Task: Should a line below contain the word "sociedade", report it.

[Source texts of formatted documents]
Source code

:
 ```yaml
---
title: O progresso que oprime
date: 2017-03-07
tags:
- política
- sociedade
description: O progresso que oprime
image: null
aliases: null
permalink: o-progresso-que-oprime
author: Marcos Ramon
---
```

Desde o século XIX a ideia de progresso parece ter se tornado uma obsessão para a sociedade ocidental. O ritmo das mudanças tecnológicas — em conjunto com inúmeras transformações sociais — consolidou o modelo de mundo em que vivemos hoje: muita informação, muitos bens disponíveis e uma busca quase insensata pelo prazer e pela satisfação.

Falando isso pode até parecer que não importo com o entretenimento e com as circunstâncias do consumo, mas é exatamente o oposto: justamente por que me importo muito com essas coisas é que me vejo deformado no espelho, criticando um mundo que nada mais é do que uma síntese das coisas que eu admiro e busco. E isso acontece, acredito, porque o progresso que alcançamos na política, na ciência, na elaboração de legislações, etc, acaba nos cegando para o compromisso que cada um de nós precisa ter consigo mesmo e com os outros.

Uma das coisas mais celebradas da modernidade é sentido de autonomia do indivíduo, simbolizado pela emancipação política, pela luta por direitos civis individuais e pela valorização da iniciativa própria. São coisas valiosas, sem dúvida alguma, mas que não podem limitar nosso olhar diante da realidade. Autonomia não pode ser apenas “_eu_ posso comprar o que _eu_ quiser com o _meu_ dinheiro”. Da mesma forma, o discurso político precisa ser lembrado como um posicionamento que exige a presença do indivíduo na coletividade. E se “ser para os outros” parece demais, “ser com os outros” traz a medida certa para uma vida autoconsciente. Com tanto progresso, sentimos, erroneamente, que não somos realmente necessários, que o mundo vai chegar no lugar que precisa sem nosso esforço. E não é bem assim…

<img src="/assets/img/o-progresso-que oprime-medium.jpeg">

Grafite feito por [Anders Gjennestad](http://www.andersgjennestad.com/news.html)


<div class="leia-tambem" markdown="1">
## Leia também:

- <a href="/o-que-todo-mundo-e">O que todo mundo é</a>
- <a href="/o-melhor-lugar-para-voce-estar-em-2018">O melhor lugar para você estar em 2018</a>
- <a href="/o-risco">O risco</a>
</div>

Answer to this problem:
- sociedade
Desde o século XIX a ideia de progresso parece ter se tornado uma obsessão para a sociedade ocidental. O ritmo das mudanças tecnológicas — em conjunto com inúmeras transformações sociais — consolidou o modelo de mundo em que vivemos hoje: muita informação, muitos bens disponíveis e uma busca quase insensata pelo prazer e pela satisfação.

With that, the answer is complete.